[Records from a dataset]
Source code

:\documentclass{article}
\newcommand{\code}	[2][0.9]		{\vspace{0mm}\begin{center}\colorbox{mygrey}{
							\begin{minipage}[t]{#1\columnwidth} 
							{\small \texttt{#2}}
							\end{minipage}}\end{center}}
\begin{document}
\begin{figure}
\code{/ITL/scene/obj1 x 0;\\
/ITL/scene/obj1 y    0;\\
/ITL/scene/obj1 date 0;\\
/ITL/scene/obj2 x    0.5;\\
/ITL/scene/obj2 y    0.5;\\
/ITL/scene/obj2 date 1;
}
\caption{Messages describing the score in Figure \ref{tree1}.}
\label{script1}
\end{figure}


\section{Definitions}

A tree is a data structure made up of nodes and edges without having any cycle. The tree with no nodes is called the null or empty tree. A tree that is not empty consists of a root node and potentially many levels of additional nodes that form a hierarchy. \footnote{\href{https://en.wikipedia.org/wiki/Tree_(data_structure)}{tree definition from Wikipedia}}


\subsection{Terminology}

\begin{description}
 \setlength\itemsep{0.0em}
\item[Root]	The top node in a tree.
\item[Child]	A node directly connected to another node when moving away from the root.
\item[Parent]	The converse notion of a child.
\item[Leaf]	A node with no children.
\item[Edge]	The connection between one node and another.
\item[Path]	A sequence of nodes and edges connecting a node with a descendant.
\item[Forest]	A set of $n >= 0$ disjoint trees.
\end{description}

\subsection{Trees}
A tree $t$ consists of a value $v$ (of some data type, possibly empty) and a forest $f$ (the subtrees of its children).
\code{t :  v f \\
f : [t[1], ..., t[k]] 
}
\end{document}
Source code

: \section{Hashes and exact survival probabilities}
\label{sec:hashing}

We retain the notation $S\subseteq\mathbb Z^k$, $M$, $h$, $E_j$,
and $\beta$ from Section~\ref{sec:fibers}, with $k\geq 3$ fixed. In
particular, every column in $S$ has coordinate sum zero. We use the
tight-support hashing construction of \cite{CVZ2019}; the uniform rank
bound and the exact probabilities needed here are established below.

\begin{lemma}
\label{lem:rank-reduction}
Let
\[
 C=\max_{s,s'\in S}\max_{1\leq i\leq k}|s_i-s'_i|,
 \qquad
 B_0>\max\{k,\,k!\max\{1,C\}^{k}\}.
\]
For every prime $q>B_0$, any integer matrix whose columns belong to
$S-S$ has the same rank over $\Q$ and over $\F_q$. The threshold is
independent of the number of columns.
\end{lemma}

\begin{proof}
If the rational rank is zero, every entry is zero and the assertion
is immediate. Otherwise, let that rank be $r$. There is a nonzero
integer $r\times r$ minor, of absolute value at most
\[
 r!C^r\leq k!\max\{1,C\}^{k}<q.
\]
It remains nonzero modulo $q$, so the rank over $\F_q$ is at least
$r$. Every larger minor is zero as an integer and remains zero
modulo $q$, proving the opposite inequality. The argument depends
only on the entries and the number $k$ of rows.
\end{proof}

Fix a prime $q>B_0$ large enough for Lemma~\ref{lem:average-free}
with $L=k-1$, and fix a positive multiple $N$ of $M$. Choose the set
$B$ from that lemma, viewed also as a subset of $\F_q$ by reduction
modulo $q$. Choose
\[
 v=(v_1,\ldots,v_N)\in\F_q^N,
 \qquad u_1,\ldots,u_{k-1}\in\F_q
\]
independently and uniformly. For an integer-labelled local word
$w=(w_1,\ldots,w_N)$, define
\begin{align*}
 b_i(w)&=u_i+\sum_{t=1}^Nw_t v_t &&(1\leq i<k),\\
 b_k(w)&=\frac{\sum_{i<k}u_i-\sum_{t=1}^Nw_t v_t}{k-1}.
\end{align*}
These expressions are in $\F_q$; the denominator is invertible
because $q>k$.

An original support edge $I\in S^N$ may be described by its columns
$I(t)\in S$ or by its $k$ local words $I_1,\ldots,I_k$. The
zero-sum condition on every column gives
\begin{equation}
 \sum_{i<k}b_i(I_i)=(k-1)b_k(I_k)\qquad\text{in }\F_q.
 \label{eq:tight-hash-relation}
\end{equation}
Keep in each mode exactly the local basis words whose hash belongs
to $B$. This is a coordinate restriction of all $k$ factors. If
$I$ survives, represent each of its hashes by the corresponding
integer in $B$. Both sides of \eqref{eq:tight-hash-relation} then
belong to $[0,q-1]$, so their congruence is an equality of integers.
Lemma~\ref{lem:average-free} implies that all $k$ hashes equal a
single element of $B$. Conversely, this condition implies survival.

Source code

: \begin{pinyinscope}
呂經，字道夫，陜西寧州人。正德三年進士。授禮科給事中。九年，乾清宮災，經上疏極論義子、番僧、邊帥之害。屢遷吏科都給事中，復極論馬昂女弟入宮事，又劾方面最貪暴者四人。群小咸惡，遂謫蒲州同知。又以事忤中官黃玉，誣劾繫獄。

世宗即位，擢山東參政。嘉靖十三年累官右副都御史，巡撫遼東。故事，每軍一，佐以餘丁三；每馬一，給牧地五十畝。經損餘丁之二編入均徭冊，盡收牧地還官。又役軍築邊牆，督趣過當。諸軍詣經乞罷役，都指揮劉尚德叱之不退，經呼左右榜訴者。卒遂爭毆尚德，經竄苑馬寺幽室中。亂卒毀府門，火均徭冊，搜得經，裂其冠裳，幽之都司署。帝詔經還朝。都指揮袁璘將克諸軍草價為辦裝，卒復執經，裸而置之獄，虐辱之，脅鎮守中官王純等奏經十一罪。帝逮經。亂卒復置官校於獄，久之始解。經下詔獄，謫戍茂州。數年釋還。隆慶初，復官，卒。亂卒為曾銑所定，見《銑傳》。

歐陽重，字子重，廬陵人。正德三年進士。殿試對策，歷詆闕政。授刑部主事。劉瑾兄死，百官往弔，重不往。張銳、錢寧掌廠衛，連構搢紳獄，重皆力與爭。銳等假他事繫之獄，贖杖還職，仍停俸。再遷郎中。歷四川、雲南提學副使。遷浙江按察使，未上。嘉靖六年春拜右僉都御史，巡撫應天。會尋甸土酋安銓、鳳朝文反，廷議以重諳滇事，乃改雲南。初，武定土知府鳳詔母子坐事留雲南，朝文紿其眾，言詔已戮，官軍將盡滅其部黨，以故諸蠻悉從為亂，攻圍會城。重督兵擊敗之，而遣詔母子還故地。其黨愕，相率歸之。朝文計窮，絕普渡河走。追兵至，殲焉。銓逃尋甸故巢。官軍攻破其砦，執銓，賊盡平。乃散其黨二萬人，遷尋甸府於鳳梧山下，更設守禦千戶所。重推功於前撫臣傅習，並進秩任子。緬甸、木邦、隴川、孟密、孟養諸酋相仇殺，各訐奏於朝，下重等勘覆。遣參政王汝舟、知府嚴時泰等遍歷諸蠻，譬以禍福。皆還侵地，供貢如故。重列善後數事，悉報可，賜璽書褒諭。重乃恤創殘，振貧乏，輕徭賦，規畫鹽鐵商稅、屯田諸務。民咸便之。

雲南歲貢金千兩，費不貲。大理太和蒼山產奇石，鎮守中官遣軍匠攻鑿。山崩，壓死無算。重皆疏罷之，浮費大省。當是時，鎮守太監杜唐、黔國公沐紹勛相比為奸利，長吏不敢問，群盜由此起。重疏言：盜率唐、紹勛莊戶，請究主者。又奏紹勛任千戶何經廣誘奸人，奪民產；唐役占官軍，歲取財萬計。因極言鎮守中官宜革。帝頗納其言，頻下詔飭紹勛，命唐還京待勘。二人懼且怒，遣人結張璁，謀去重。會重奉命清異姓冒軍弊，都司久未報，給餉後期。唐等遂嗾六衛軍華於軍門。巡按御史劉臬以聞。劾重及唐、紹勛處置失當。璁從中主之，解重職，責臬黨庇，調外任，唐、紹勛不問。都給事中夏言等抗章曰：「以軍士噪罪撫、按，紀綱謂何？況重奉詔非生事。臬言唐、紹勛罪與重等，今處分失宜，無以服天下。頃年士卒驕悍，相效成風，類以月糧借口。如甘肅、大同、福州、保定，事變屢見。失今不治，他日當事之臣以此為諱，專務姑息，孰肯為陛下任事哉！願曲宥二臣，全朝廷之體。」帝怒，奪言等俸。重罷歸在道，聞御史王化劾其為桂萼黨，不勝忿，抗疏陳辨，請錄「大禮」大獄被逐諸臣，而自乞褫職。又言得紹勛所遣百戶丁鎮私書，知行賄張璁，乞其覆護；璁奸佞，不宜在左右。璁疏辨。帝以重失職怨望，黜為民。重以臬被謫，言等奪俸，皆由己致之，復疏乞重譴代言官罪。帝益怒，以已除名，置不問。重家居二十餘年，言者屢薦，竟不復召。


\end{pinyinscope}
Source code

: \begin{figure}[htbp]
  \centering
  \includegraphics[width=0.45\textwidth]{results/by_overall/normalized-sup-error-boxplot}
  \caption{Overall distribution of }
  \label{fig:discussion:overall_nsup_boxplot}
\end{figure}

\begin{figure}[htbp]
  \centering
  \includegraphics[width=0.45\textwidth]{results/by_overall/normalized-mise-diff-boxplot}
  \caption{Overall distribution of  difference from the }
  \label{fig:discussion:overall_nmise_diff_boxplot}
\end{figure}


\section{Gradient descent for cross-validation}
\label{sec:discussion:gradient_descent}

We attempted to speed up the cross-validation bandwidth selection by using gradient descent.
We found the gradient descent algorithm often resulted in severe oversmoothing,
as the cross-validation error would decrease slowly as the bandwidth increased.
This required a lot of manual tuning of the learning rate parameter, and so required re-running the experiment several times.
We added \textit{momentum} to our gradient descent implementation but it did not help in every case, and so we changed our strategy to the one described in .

Exercise prompt:
If a line in the data above contains "columns", return that line.

Task output:
For every prime $q>B_0$, any integer matrix whose columns belong to
independent of the number of columns.
An original support edge $I\in S^N$ may be described by its columns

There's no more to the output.